“You will ensure that we deliver a great linguistic experience on new devices like Quest and Portal to our international audience through high quality translations for our Reality Labs products, which will be part of the Metaverse,” according to a job posting for a Korean Language Manager.
In addition to reviewing, editing, and translating content and documents — likely using the Facebook Translation application mentioned in the ad — the language manager will perform “hands-on hardware linguistic testing on the next generation of AR / VR devices.”
The newest language managers are not the first to tackle VR localization for Meta. In July 2020, Glory Choe, then a localization producer at Facebook Reality Labs, tweeted her excitement about a successfully localized launch: “The first game I ever played on my Quest released new languages through the l10n program I manage. Love the Japanese banner they made for it <3 Super grateful to be doing what I love.”

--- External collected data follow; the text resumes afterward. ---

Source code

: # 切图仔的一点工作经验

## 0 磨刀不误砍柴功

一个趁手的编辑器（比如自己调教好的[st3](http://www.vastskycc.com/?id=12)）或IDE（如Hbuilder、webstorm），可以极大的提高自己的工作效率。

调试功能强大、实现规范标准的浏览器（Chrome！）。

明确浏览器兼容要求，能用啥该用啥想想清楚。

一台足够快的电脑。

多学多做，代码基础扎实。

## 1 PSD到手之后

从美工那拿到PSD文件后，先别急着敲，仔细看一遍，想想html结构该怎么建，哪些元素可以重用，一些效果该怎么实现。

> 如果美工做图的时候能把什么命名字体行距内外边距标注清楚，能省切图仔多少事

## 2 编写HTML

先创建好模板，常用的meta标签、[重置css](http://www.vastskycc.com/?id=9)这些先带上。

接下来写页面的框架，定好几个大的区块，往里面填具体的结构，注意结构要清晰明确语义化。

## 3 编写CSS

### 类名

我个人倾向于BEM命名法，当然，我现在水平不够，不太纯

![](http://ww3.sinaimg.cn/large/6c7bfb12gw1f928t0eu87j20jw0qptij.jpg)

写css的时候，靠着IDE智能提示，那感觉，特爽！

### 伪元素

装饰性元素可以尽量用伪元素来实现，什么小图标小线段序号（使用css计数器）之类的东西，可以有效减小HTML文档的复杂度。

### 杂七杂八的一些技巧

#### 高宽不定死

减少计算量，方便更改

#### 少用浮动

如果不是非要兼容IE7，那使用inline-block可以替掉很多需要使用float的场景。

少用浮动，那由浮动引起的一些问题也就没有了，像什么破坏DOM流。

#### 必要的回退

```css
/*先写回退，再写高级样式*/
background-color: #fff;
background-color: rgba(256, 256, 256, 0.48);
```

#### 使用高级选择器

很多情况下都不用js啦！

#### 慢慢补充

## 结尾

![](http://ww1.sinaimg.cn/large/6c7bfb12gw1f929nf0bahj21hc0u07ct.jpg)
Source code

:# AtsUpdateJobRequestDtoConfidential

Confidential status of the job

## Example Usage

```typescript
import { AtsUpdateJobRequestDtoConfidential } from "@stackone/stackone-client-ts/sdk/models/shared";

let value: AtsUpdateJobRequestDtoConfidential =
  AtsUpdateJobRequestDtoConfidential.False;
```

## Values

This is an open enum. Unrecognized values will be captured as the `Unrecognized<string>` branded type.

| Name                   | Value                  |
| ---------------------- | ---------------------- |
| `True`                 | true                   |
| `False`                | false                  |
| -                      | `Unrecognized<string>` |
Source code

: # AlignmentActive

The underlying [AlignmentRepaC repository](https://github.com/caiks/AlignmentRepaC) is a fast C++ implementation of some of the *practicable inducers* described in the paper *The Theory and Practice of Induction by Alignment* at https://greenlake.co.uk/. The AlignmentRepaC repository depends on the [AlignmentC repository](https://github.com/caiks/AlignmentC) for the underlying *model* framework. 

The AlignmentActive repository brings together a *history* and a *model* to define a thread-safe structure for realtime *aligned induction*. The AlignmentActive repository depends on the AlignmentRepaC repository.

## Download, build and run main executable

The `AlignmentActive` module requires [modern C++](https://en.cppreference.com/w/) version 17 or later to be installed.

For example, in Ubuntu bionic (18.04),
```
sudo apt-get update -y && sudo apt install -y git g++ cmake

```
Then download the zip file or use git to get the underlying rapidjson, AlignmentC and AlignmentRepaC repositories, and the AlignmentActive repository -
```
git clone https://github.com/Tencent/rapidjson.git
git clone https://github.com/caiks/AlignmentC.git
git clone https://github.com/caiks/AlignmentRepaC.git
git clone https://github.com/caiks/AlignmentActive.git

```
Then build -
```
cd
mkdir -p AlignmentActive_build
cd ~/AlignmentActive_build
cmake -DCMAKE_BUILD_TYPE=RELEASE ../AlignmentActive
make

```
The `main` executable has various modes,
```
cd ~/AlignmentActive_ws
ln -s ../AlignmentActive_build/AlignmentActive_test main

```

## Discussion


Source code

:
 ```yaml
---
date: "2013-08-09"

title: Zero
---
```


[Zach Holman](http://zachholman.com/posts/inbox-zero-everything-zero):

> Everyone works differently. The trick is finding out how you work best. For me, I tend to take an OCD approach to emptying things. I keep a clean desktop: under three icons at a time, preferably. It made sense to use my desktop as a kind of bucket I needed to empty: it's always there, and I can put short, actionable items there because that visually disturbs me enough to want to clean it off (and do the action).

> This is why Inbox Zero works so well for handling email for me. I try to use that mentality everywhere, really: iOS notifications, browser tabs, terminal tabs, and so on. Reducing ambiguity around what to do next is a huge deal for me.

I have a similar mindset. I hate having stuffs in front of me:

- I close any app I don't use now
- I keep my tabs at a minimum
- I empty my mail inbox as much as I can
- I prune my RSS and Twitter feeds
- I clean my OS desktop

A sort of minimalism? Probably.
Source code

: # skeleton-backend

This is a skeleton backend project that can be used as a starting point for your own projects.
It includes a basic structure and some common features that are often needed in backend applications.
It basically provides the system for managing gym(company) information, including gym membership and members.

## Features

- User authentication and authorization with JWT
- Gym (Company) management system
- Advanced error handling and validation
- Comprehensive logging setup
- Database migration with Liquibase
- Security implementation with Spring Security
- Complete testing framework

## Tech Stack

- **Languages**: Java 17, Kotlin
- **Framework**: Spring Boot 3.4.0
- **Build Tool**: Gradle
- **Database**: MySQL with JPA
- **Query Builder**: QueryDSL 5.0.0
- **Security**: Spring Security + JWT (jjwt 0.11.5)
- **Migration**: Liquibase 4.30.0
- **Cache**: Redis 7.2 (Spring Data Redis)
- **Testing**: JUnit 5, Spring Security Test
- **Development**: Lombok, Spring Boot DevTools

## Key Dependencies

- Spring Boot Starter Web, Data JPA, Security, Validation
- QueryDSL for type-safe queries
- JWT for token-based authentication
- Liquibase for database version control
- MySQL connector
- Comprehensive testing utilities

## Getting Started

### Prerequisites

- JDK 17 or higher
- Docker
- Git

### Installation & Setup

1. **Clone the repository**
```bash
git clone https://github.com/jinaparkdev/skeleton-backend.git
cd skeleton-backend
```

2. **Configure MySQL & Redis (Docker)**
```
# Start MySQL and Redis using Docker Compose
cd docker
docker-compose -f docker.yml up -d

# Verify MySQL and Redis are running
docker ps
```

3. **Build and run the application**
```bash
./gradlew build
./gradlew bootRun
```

Beyond Meta, Japanese-to-English localization and gaming specialist Katrina Leonoudakis pointed out during the January 21, 2022 SlatorPod that the metaverse is not a new concept. Gamers have been able to interact with fellow players in a virtual world since the 1990s. Still, the challenges of localizing this space loom large.
And “space” is a key component of these questions, Leonoudakis noted. Subtitles are typically the go-to for users who do not want to, or cannot, use dubs. But figuring out where to place those subtitles can become complicated in a 3D space, where someone might be speaking from behind a VR user.
Similarly, QA for VR is much more interactive than for other media, such as video. Leonoudakis explained that QA testers will often try to “break” a translation by moving or manipulating an object with text on it.